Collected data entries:
========================================
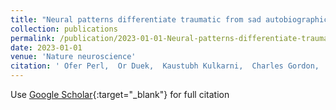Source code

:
 ```yaml
---
title: "Neural patterns differentiate traumatic from sad autobiographical memories in PTSD"
collection: publications
permalink: /publication/2023-01-01-Neural-patterns-differentiate-traumatic-from-sad-autobiographical-memories-in-PTSD
date: 2023-01-01
venue: 'Nature neuroscience'
citation: ' Ofer Perl,  Or Duek,  Kaustubh Kulkarni,  Charles Gordon,  John Krystal,  Ifat Levy,  Ilan Harpaz-Rotem,  Daniela Schiller, &quot;Neural patterns differentiate traumatic from sad autobiographical memories in PTSD.&quot; Nature neuroscience, 2023.'
---
```

Use [Google Scholar](https://scholar.google.com/scholar?q=Neural+patterns+differentiate+traumatic+from+sad+autobiographical+memories+in+PTSD){:target="_blank"} for full citation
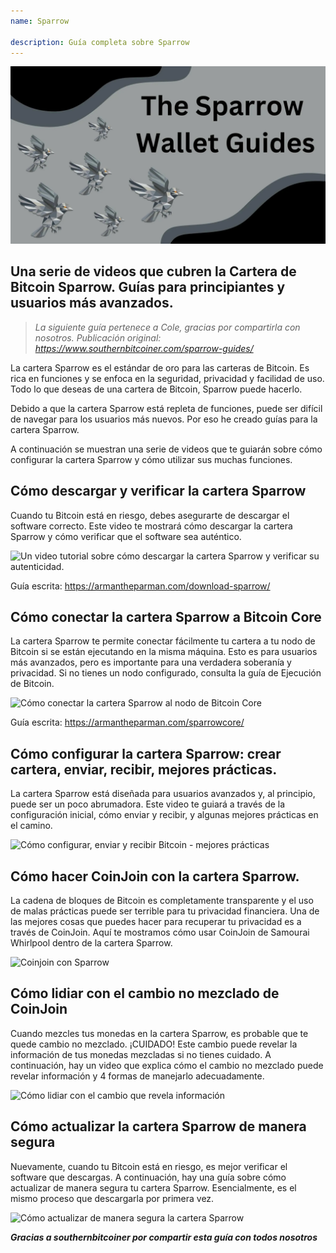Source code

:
 ```yaml
---
name: Sparrow

description: Guía completa sobre Sparrow
---
```


![cover](assets/cover.webp)

## Una serie de videos que cubren la Cartera de Bitcoin Sparrow. Guías para principiantes y usuarios más avanzados.

> _La siguiente guía pertenece a Cole, gracias por compartirla con nosotros. Publicación original: https://www.southernbitcoiner.com/sparrow-guides/_

La cartera Sparrow es el estándar de oro para las carteras de Bitcoin. Es rica en funciones y se enfoca en la seguridad, privacidad y facilidad de uso. Todo lo que deseas de una cartera de Bitcoin, Sparrow puede hacerlo.

Debido a que la cartera Sparrow está repleta de funciones, puede ser difícil de navegar para los usuarios más nuevos. Por eso he creado guías para la cartera Sparrow.

A continuación se muestran una serie de videos que te guiarán sobre cómo configurar la cartera Sparrow y cómo utilizar sus muchas funciones.

## Cómo descargar y verificar la cartera Sparrow

Cuando tu Bitcoin está en riesgo, debes asegurarte de descargar el software correcto. Este video te mostrará cómo descargar la cartera Sparrow y cómo verificar que el software sea auténtico.

![Un video tutorial sobre cómo descargar la cartera Sparrow y verificar su autenticidad.](https://www.youtube.com/watch?v=MyDMvjGFdDE)

Guía escrita: https://armantheparman.com/download-sparrow/

## Cómo conectar la cartera Sparrow a Bitcoin Core

La cartera Sparrow te permite conectar fácilmente tu cartera a tu nodo de Bitcoin si se están ejecutando en la misma máquina. Esto es para usuarios más avanzados, pero es importante para una verdadera soberanía y privacidad. Si no tienes un nodo configurado, consulta la guía de Ejecución de Bitcoin.

![Cómo conectar la cartera Sparrow al nodo de Bitcoin Core](https://www.youtube.com/watch?v=9Aw6OAXxE_Y)

Guía escrita: https://armantheparman.com/sparrowcore/

## Cómo configurar la cartera Sparrow: crear cartera, enviar, recibir, mejores prácticas.

La cartera Sparrow está diseñada para usuarios avanzados y, al principio, puede ser un poco abrumadora. Este video te guiará a través de la configuración inicial, cómo enviar y recibir, y algunas mejores prácticas en el camino.

![Cómo configurar, enviar y recibir Bitcoin - mejores prácticas](https://youtu.be/7QCKSPIq0Ac)

## Cómo hacer CoinJoin con la cartera Sparrow.

La cadena de bloques de Bitcoin es completamente transparente y el uso de malas prácticas puede ser terrible para tu privacidad financiera. Una de las mejores cosas que puedes hacer para recuperar tu privacidad es a través de CoinJoin. Aquí te mostramos cómo usar CoinJoin de Samourai Whirlpool dentro de la cartera Sparrow.

![Coinjoin con Sparrow](https://youtu.be/p24SxLI1ews)

## Cómo lidiar con el cambio no mezclado de CoinJoin

Cuando mezcles tus monedas en la cartera Sparrow, es probable que te quede cambio no mezclado. ¡CUIDADO! Este cambio puede revelar la información de tus monedas mezcladas si no tienes cuidado. A continuación, hay un video que explica cómo el cambio no mezclado puede revelar información y 4 formas de manejarlo adecuadamente.

![Cómo lidiar con el cambio que revela información](https://youtu.be/dnzZtgNQS0g)

## Cómo actualizar la cartera Sparrow de manera segura

Nuevamente, cuando tu Bitcoin está en riesgo, es mejor verificar el software que descargas. A continuación, hay una guía sobre cómo actualizar de manera segura tu cartera Sparrow. Esencialmente, es el mismo proceso que descargarla por primera vez.

![Cómo actualizar de manera segura la cartera Sparrow](https://youtu.be/IThaolnDgSo)

**_Gracias a southernbitcoiner por compartir esta guía con todos nosotros_**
========================================
## ABOUT THIS TASK
Out of the data above, transcribe exactly and only the lines starting with the line that has "## Cómo configurar" and going on through the line that has "## Cómo actualizar", both included.

## EXPECTED OUTPUT
## Cómo configurar la cartera Sparrow: crear cartera, enviar, recibir, mejores prácticas.

La cartera Sparrow está diseñada para usuarios avanzados y, al principio, puede ser un poco abrumadora. Este video te guiará a través de la configuración inicial, cómo enviar y recibir, y algunas mejores prácticas en el camino.

![Cómo configurar, enviar y recibir Bitcoin - mejores prácticas](https://youtu.be/7QCKSPIq0Ac)

## Cómo hacer CoinJoin con la cartera Sparrow.

La cadena de bloques de Bitcoin es completamente transparente y el uso de malas prácticas puede ser terrible para tu privacidad financiera. Una de las mejores cosas que puedes hacer para recuperar tu privacidad es a través de CoinJoin. Aquí te mostramos cómo usar CoinJoin de Samourai Whirlpool dentro de la cartera Sparrow.

![Coinjoin con Sparrow](https://youtu.be/p24SxLI1ews)

## Cómo lidiar con el cambio no mezclado de CoinJoin

Cuando mezcles tus monedas en la cartera Sparrow, es probable que te quede cambio no mezclado. ¡CUIDADO! Este cambio puede revelar la información de tus monedas mezcladas si no tienes cuidado. A continuación, hay un video que explica cómo el cambio no mezclado puede revelar información y 4 formas de manejarlo adecuadamente.

![Cómo lidiar con el cambio que revela información](https://youtu.be/dnzZtgNQS0g)

## Cómo actualizar la cartera Sparrow de manera segura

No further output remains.